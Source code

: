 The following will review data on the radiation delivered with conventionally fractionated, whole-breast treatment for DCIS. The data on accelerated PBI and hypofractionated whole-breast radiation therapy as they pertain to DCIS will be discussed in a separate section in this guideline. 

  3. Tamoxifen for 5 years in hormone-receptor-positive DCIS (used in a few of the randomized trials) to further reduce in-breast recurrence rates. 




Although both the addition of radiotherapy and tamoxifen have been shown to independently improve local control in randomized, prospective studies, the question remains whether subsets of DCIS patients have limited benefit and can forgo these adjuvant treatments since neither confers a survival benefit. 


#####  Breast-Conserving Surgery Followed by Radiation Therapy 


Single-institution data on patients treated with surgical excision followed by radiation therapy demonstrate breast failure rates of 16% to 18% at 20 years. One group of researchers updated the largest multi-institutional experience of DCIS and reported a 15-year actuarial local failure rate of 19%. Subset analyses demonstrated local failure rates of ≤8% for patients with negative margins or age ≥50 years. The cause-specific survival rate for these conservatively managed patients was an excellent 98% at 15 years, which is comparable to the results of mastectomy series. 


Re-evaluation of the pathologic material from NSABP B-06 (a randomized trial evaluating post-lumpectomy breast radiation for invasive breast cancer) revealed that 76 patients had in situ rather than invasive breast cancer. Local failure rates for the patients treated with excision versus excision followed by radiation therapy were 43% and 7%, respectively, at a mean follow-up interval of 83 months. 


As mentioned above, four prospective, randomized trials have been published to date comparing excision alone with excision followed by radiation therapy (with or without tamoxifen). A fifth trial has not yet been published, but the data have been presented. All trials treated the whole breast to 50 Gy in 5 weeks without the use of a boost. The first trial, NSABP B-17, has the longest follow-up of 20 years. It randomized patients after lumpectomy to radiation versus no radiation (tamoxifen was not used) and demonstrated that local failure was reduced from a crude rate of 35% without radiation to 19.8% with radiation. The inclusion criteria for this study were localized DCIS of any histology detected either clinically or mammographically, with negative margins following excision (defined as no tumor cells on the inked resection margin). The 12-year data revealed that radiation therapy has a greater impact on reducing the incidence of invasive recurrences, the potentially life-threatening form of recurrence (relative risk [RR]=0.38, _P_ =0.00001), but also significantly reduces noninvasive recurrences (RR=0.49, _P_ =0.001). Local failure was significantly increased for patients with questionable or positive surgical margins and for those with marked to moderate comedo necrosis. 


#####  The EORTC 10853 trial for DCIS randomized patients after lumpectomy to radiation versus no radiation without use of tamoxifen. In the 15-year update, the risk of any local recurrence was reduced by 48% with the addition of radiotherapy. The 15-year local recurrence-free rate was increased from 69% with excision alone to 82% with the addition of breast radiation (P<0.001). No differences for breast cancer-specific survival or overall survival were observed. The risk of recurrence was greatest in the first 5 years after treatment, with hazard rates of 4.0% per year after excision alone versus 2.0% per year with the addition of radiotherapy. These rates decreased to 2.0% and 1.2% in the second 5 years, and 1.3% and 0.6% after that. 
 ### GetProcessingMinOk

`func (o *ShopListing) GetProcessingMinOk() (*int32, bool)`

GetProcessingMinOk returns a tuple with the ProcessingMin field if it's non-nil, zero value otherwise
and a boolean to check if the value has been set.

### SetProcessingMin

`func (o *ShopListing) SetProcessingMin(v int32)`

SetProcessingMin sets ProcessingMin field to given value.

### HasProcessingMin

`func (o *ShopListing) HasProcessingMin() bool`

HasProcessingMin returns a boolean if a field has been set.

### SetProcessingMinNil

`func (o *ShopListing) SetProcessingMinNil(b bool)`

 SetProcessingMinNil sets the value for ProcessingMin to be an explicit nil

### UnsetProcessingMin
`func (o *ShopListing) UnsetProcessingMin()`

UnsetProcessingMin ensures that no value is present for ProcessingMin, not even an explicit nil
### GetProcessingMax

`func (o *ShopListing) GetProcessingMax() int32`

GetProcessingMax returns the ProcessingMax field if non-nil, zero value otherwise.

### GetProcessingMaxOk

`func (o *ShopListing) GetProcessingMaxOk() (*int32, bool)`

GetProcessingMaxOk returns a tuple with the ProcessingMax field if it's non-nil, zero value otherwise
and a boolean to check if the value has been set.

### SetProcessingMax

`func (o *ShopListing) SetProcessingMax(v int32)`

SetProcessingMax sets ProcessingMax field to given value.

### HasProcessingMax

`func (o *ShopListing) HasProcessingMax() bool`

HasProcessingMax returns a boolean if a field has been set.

##########

What you have to do:
Exactly repeat the lines running from the top of the listing to the line bearing "Surgery Followed by Radiation Therapy", both of those lines included, and only them.

Answer:
Source code

: The following will review data on the radiation delivered with conventionally fractionated, whole-breast treatment for DCIS. The data on accelerated PBI and hypofractionated whole-breast radiation therapy as they pertain to DCIS will be discussed in a separate section in this guideline. 

  3. Tamoxifen for 5 years in hormone-receptor-positive DCIS (used in a few of the randomized trials) to further reduce in-breast recurrence rates. 




Although both the addition of radiotherapy and tamoxifen have been shown to independently improve local control in randomized, prospective studies, the question remains whether subsets of DCIS patients have limited benefit and can forgo these adjuvant treatments since neither confers a survival benefit. 


#####  Breast-Conserving Surgery Followed by Radiation Therapy 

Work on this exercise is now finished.